== PROVIDED DATA

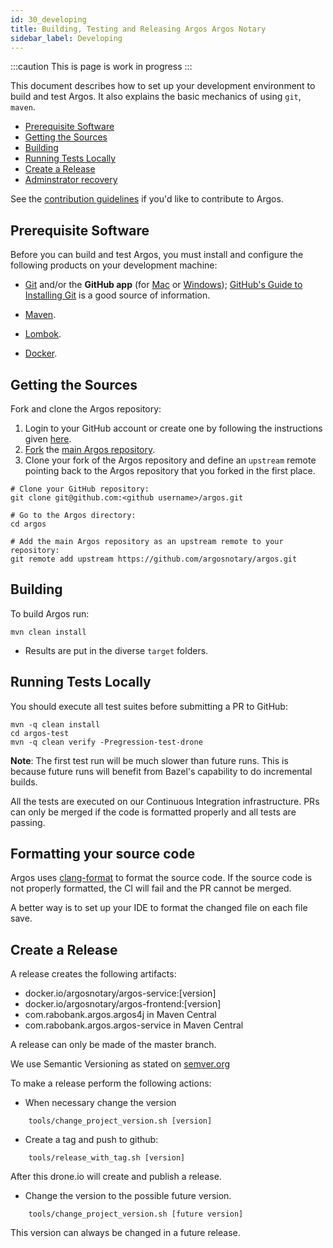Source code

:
 ```yaml
---
id: 30_developing
title: Building, Testing and Releasing Argos Argos Notary
sidebar_label: Developing
---
```

:::caution
This is page is work in progress
:::

This document describes how to set up your development environment to build and test Argos.
It also explains the basic mechanics of using `git`, `maven`.

* [Prerequisite Software](#prerequisite-software)
* [Getting the Sources](#getting-the-sources)
* [Building](#building)
* [Running Tests Locally](#running-tests-locally)
* [Create a Release](#create-a-release)
* [Adminstrator recovery](#administrator)

See the [contribution guidelines](https://github.com/argosnotary/argos-parent/blob/master/CONTRIBUTING.md)
if you'd like to contribute to Argos.

## Prerequisite Software

Before you can build and test Argos, you must install and configure the
following products on your development machine:

* [Git](http://git-scm.com) and/or the **GitHub app** (for [Mac](http://mac.github.com) or
  [Windows](http://windows.github.com)); [GitHub's Guide to Installing
  Git](https://help.github.com/articles/set-up-git) is a good source of information.

* [Maven](https://maven.apache.org).

* [Lombok](https://projectlombok.org).

* [Docker](https://www.docker.com).


## Getting the Sources

Fork and clone the Argos repository:

1. Login to your GitHub account or create one by following the instructions given
   [here](https://github.com/signup/free).
2. [Fork](http://help.github.com/forking) the [main Argos
   repository](https://github.com/argosnotary/argos).
3. Clone your fork of the Argos repository and define an `upstream` remote pointing back to
   the Argos repository that you forked in the first place.

```shell
# Clone your GitHub repository:
git clone git@github.com:<github username>/argos.git

# Go to the Argos directory:
cd argos

# Add the main Argos repository as an upstream remote to your repository:
git remote add upstream https://github.com/argosnotary/argos.git
```

## Building

To build Argos run:

```shell
mvn clean install
```

* Results are put in the diverse `target` folders.

## Running Tests Locally

You should execute all test suites before submitting a PR to GitHub:

```shell
mvn -q clean install
cd argos-test
mvn -q clean verify -Pregression-test-drone

```

**Note**: The first test run will be much slower than future runs. This is because future runs will
benefit from Bazel's capability to do incremental builds.

All the tests are executed on our Continuous Integration infrastructure. PRs can only be
merged if the code is formatted properly and all tests are passing.

<a name="clang-format"></a>
## Formatting your source code

Argos uses [clang-format](http://clang.llvm.org/docs/ClangFormat.html) to format the source code.
If the source code is not properly formatted, the CI will fail and the PR cannot be merged.

A better way is to set up your IDE to format the changed file on each file save.

## Create a Release

A release creates the following artifacts:
* docker.io/argosnotary/argos-service:[version]
* docker.io/argosnotary/argos-frontend:[version]
* com.rabobank.argos.argos4j in Maven Central
* com.rabobank.argos.argos-service in Maven Central

A release can only be made of the master branch.

We use Semantic Versioning as stated on [semver.org](http://semver.org)

To make a release perform the following actions:
* When necessary change the version

```
    tools/change_project_version.sh [version]
```
* Create a tag and push to github:

```
    tools/release_with_tag.sh [version]
```
After this drone.io will create and publish a release.
* Change the version to the possible future version.

```
    tools/change_project_version.sh [future version]
```
This version can always be changed in a future release.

====

** PROBLEM TO SOLVE **
In the answer, repeat exactly the lines from the top of the entries above through the line with "(for [Mac](http://mac.github.com) or", and leave pictures out of it.

** ANSWER **
Source code

:
 ```yaml
---
id: 30_developing
title: Building, Testing and Releasing Argos Argos Notary
sidebar_label: Developing
---
```

:::caution
This is page is work in progress
:::

This document describes how to set up your development environment to build and test Argos.
It also explains the basic mechanics of using `git`, `maven`.

* [Prerequisite Software](#prerequisite-software)
* [Getting the Sources](#getting-the-sources)
* [Building](#building)
* [Running Tests Locally](#running-tests-locally)
* [Create a Release](#create-a-release)
* [Adminstrator recovery](#administrator)

See the [contribution guidelines](https://github.com/argosnotary/argos-parent/blob/master/CONTRIBUTING.md)
if you'd like to contribute to Argos.

## Prerequisite Software

Before you can build and test Argos, you must install and configure the
following products on your development machine:

* [Git](http://git-scm.com) and/or the **GitHub app** (for [Mac](http://mac.github.com) or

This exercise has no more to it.